In a 1959 address to the War Resisters League, Dr. King explained why his call for nuclear weapons abolition internationally was inextricably linked to his call for racial justice in America.

Not only in the South, but throughout the nation and the world, we live in an age of conflict, an age of biological weapons, chemical warfare, atomic fallout and nuclear bombs. It is a period of conflict between the mammoth powers. It is an age of conformity. It is a period of uncertainty and fear. Every man, woman and child lives, not knowing if they shall see tomorrow’s sunrise.

We are in a period when men who understand the dimensions of our tragic state must be heard. We must stand up and accept the consequences of our convictions. First of all, we must resist war. With all our energy we must find our alternative to violence as a means to deal with the terrible conflicts that beset us…

We must no longer cooperate with policies that degrade man and make for war. The great need in the world today is to find the means for the social organization of the power of non-violence. In this connection, I salute the War Resisters League, which for 36 years [has] courageously carried on the fight against war. I applaud its members, many of whom chose prison rather than break their faith in the power of love. [Some] chose to be ostracized rather than engage in the brutalization of their fellow man.

As you know, the establishment of social justice in our nation is of profound concern to me. This great struggle is in the interest of all Americans and I shall not be turned from it. Yet no sane person can afford to work for social justice within the nation unless he simultaneously resists war and clearly declares himself for non-violence in international relations. What will be the ultimate value of having established social justice in a context where all people, Negro and White, are merely free to face destruction by strontium 90 or atomic war?

… In a day when Sputniks and Explorers dash through outer space and guided ballistic missiles are carving highways of death through the stratosphere, nobody can win a war.

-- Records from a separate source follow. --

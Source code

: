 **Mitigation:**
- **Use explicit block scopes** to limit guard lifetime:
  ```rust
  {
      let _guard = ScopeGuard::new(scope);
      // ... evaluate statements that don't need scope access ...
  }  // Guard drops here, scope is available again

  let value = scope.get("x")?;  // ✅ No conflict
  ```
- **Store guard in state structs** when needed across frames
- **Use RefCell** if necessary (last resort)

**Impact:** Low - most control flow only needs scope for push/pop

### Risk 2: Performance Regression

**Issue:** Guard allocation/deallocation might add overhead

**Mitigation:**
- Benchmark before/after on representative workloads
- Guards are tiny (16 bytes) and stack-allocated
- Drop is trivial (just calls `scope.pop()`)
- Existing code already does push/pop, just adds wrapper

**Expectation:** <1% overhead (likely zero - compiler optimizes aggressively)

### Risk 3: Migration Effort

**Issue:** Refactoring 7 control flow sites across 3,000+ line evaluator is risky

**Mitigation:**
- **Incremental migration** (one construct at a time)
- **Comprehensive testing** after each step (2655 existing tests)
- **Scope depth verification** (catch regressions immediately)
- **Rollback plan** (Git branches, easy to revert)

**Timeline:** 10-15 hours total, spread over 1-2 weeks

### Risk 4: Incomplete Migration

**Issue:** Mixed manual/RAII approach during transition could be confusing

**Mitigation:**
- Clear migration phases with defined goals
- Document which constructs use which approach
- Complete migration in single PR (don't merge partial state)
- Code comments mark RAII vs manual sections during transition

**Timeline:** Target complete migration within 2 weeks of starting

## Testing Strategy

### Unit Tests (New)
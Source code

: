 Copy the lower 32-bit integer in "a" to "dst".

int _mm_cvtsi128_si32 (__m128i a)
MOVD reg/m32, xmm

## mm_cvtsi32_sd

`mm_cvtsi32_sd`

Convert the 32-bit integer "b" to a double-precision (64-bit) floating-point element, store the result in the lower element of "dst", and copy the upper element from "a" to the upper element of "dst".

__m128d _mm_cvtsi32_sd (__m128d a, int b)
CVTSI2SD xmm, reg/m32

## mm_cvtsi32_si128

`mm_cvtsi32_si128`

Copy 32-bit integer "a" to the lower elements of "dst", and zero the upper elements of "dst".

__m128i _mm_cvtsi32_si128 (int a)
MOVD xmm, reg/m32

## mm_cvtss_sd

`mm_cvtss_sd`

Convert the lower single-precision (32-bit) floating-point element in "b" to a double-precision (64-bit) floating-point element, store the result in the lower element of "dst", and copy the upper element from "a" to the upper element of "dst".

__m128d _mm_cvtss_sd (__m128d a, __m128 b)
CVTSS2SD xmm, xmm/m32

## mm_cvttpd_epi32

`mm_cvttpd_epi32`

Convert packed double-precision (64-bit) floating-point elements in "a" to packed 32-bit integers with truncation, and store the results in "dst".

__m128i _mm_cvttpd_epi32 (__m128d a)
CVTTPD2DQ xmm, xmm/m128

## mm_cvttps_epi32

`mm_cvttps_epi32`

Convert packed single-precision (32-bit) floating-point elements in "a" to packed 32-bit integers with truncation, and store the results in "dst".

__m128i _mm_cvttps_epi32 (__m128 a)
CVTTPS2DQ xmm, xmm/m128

Today the choice is no longer between violence and nonviolence. It is either nonviolence or nonexistence. The colored peoples may be God’s appeal to this age—an age drifting rapidly to its doom. The eternal appeal takes the form of a warning: All who take the sword will perish by the sword.

Fourteen years after Dr. King’s assassination, as a leading speaker in a major New York demonstration calling for a Nuclear Freeze in the US-Soviet arms race, Coretta Scott King emphasized that economic justice cannot be realized in the United States when investments in military arsenals overwhelm investments in human welfare, security and development, nor in a world threatened by nuclear annihilation.

Today, more than a half-century after Dr. King’s assassination, and 75 years after Hiroshima and Nagasaki, Coretta King’s words resonate with truth and power.